In Cheek, the Seventh Circuit again expounded on the lay witness/expert witness distinction – this time reviewing the testimony of an FBI agent who testified about the meaning of “code words” used by drug dealers on intercepted telephone calls. The court concluded that the agent’s testimony was permissible lay testimony because it was based on personal knowledge obtained during the investigation in question. But the court went on to note that it would be expert testimony had the agent testified from expertise derived from his involvement in other investigations.
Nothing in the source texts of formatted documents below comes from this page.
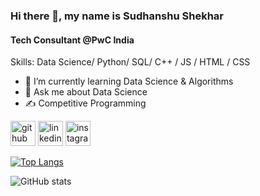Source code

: ### Hi there 👋, my name is Sudhanshu Shekhar
#### Tech Consultant @PwC India


Skills: Data Science/ Python/ SQL/ C++ / JS / HTML / CSS

- 🌱 I’m currently learning Data Science & Algorithms 
- 💬 Ask me about Data Science 
- ✍️ Competitive Programming 


[<img src='https://cdn.jsdelivr.net/npm/simple-icons@3.0.1/icons/github.svg' alt='github' height='40'>](https://github.com/sudh042001)  [<img src='https://cdn.jsdelivr.net/npm/simple-icons@3.0.1/icons/linkedin.svg' alt='linkedin' height='40'>](https://www.linkedin.com/in/https://www.linkedin.com/in/sudhanshu-shekhar-847211191//)  [<img src='https://cdn.jsdelivr.net/npm/simple-icons@3.0.1/icons/instagram.svg' alt='instagram' height='40'>](https://www.instagram.com/sudhanshu_s24/)  

[![Top Langs](https://github-readme-stats.vercel.app/api/top-langs/?username=sudh042001)](https://github.com/anuraghazra/github-readme-stats)

![GitHub stats](https://github-readme-stats.vercel.app/api?username=sudh042001&show_icons=true)  



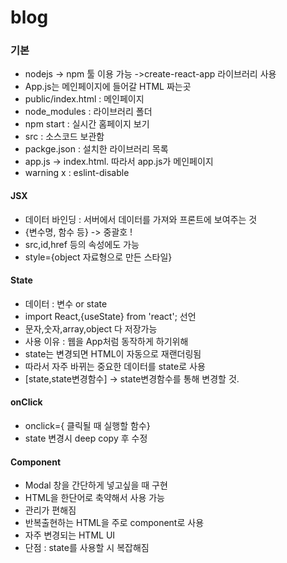 # blog


### 기본
- nodejs -> npm 툴 이용 가능 ->create-react-app 라이브러리 사용 
- App.js는 메인페이지에 들어갈 HTML 짜는곳
- public/index.html : 메인페이지
- node_modules : 라이브러리 폴더
- npm start : 실시간 홈페이지 보기
- src : 소스코드 보관함
- packge.json : 설치한 라이브러리 목록
- app.js -> index.html. 따라서 app.js가 메인페이지
- warning x : eslint-disable
#### JSX
- 데이터 바인딩 : 서버에서 데이터를 가져와 프론트에 보여주는 것
- {변수명, 함수 등} -> 중괄호 !
- src,id,href 등의 속성에도 가능
- style={object 자료형으로 만든 스타일}

#### State
- 데이터 : 변수 or state
- import React,{useState} from 'react'; 선언
- 문자,숫자,array,object 다 저장가능
- 사용 이유 : 웹을 App처럼 동작하게 하기위해
- state는 변경되면 HTML이 자동으로 재랜더링됨
- 따라서 자주 바뀌는 중요한 데이터를 state로 사용
- [state,state변경함수] -> state변경함수를 통해 변경할 것.

#### onClick
- onclick={ 클릭될 때 실행할 함수}
- state 변경시 deep copy 후 수정

#### Component
- Modal 창을 간단하게 넣고싶을 때 구현
- HTML을 한단어로 축약해서 사용 가능
- 관리가 편해짐
- 반복출현하는 HTML을 주로 component로 사용
- 자주 변경되는 HTML UI
- 단점 : state를 사용할 시 복잡해짐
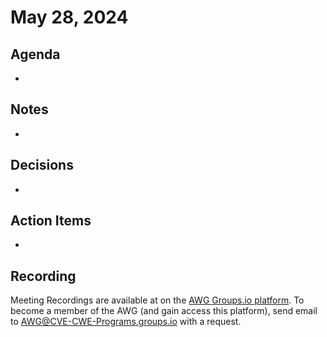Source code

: # May 28, 2024

## Agenda

*

## Notes

*

## Decisions

*

## Action Items

*

## Recording

Meeting Recordings are available at on the [AWG Groups.io platform](https://cve-cwe-programs.groups.io/g/AWG/files/MeetingRecordings). 
  To become a member of the AWG (and gain access this platform), send email to AWG@CVE-CWE-Programs.groups.io with a request.

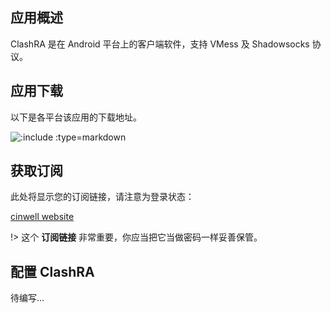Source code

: ## 应用概述

ClashRA 是在 Android 平台上的客户端软件，支持 VMess 及 Shadowsocks 协议。

## 应用下载

以下是各平台该应用的下载地址。

![](/getsoft?type=ClashRA ':include :type=markdown')

## 获取订阅

此处将显示您的订阅链接，请注意为登录状态：

[cinwell website](/sublink?type=clashr ':include :type=markdown')

!> 这个 **订阅链接** 非常重要，你应当把它当做密码一样妥善保管。

## 配置 ClashRA

待编写...

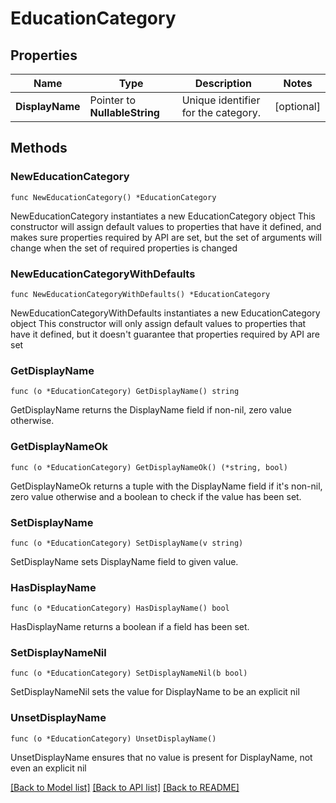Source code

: # EducationCategory

## Properties

Name | Type | Description | Notes
------------ | ------------- | ------------- | -------------
**DisplayName** | Pointer to **NullableString** | Unique identifier for the category. | [optional] 

## Methods

### NewEducationCategory

`func NewEducationCategory() *EducationCategory`

NewEducationCategory instantiates a new EducationCategory object
This constructor will assign default values to properties that have it defined,
and makes sure properties required by API are set, but the set of arguments
will change when the set of required properties is changed

### NewEducationCategoryWithDefaults

`func NewEducationCategoryWithDefaults() *EducationCategory`

NewEducationCategoryWithDefaults instantiates a new EducationCategory object
This constructor will only assign default values to properties that have it defined,
but it doesn't guarantee that properties required by API are set

### GetDisplayName

`func (o *EducationCategory) GetDisplayName() string`

GetDisplayName returns the DisplayName field if non-nil, zero value otherwise.

### GetDisplayNameOk

`func (o *EducationCategory) GetDisplayNameOk() (*string, bool)`

GetDisplayNameOk returns a tuple with the DisplayName field if it's non-nil, zero value otherwise
and a boolean to check if the value has been set.

### SetDisplayName

`func (o *EducationCategory) SetDisplayName(v string)`

SetDisplayName sets DisplayName field to given value.

### HasDisplayName

`func (o *EducationCategory) HasDisplayName() bool`

HasDisplayName returns a boolean if a field has been set.

### SetDisplayNameNil

`func (o *EducationCategory) SetDisplayNameNil(b bool)`

 SetDisplayNameNil sets the value for DisplayName to be an explicit nil

### UnsetDisplayName
`func (o *EducationCategory) UnsetDisplayName()`

UnsetDisplayName ensures that no value is present for DisplayName, not even an explicit nil

[[Back to Model list]](../README.md#documentation-for-models) [[Back to API list]](../README.md#documentation-for-api-endpoints) [[Back to README]](../README.md)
The Cheek case is also notable for how the parties used transcripts of these telephone calls during trial. The government put together transcripts that included bracketed language substituting the agent’s understanding of the “code words” for the words actually used. The defendant objected to the agent’s understanding of those “code words,” but otherwise did not object to the introduction of the transcripts into evidence – or to letting the transcripts go back with the jury during deliberations. On appeal, the defendant changed course, and citing authority from the Seventh Circuit, challenged the jury’s right to use the transcripts during deliberations. The Court, however, found no error, given the defendant’s failure to object at trial.
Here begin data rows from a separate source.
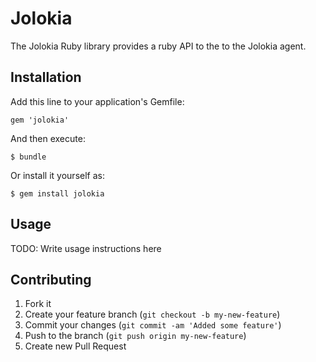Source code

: # Jolokia

The Jolokia Ruby library provides a ruby API to the to the Jolokia agent.

## Installation

Add this line to your application's Gemfile:

    gem 'jolokia'

And then execute:

    $ bundle

Or install it yourself as:

    $ gem install jolokia

## Usage

TODO: Write usage instructions here

## Contributing

1. Fork it
2. Create your feature branch (`git checkout -b my-new-feature`)
3. Commit your changes (`git commit -am 'Added some feature'`)
4. Push to the branch (`git push origin my-new-feature`)
5. Create new Pull Request
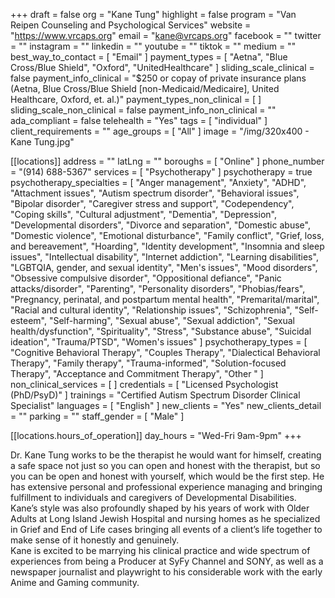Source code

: +++
draft = false
org = "Kane Tung"
highlight = false
program = "Van Reipen Counseling and Psychological Services"
website = "https://www.vrcaps.org"
email = "kane@vrcaps.org"
facebook = ""
twitter = ""
instagram = ""
linkedin = ""
youtube = ""
tiktok = ""
medium = ""
best_way_to_contact = [ "Email" ]
payment_types = [
  "Aetna",
  "Blue Cross/Blue Shield",
  "Oxford",
  "UnitedHealthcare"
]
sliding_scale_clinical = false
payment_info_clinical = "$250 or copay of private insurance plans (Aetna, Blue Cross/Blue Shield [non-Medicaid/Medicaire], United Healthcare, Oxford, et. al.)"
payment_types_non_clinical = [ ]
sliding_scale_non_clinical = false
payment_info_non_clinical = ""
ada_compliant = false
telehealth = "Yes"
tags = [ "individual" ]
client_requirements = ""
age_groups = [ "All" ]
image = "/img/320x400 - Kane Tung.jpg"

[[locations]]
address = ""
latLng = ""
boroughs = [ "Online" ]
phone_number = "(914) 688-5367"
services = [ "Psychotherapy" ]
psychotherapy = true
psychotherapy_specialties = [
  "Anger management",
  "Anxiety",
  "ADHD",
  "Attachment issues",
  "Autism spectrum disorder",
  "Behavioral issues",
  "Bipolar disorder",
  "Caregiver stress and support",
  "Codependency",
  "Coping skills",
  "Cultural adjustment",
  "Dementia",
  "Depression",
  "Developmental disorders",
  "Divorce and separation",
  "Domestic abuse",
  "Domestic violence",
  "Emotional disturbance",
  "Family conflict",
  "Grief, loss, and bereavement",
  "Hoarding",
  "Identity development",
  "Insomnia and sleep issues",
  "Intellectual disability",
  "Internet addiction",
  "Learning disabilities",
  "LGBTQIA, gender, and sexual identity",
  "Men's issues",
  "Mood disorders",
  "Obsessive compulsive disorder",
  "Oppositional defiance",
  "Panic attacks/disorder",
  "Parenting",
  "Personality disorders",
  "Phobias/fears",
  "Pregnancy, perinatal, and postpartum mental health",
  "Premarital/marital",
  "Racial and cultural identity",
  "Relationship issues",
  "Schizophrenia",
  "Self-esteem",
  "Self-harming",
  "Sexual abuse",
  "Sexual addiction",
  "Sexual health/dysfunction",
  "Spirituality",
  "Stress",
  "Substance abuse",
  "Suicidal ideation",
  "Trauma/PTSD",
  "Women's issues"
]
psychotherapy_types = [
  "Cognitive Behavioral Therapy",
  "Couples Therapy",
  "Dialectical Behavioral Therapy",
  "Family therapy",
  "Trauma-informed",
  "Solution-focused Therapy",
  "Acceptance and Commitment Therapy",
  "Other "
]
non_clinical_services = [ ]
credentials = [ "Licensed Psychologist (PhD/PsyD)" ]
trainings = "Certified Autism Spectrum Disorder Clinical Specialist"
languages = [ "English" ]
new_clients = "Yes"
new_clients_detail = ""
parking = ""
staff_gender = [ "Male" ]

  [[locations.hours_of_operation]]
  day_hours = "Wed-Fri 9am-9pm"
+++

Dr. Kane Tung works to be the therapist he would want for himself, creating a safe space not just so you can open and honest with the therapist, but so you can be open and honest with yourself, which would be the first step. He has extensive personal and professional experience managing and bringing fulfillment to individuals and caregivers of Developmental Disabilities. Kane’s style was also profoundly shaped by his years of work with Older Adults at Long Island Jewish Hospital and nursing homes as he specialized in Grief and End of Life cases bringing all events of a client’s life together to make sense of it honestly and genuinely. <br>
Kane is excited to be marrying his clinical practice and wide spectrum of experiences from being a Producer at SyFy Channel and SONY, as well as a newspaper journalist and playwright to his considerable work with the early Anime and Gaming community. <br>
Despite the ultimate result, the discussion in Cheek is a good reminder that transcripts are not necessarily admissible (and typically inadmissible) as evidence at trial, even if they are used during trial as demonstrative exhibits. And certainly the inclusion of one witness’s understanding of terms used in a recorded conversation (by the inclusion of the bracketed language) would be a basis to object to the admission of the transcripts in almost any instance. As the government increases its use of recorded evidence in white collar prosecutions, defense attorneys must be vigilant at trial to protect against the improper use of those transcripts – or later come to regret it.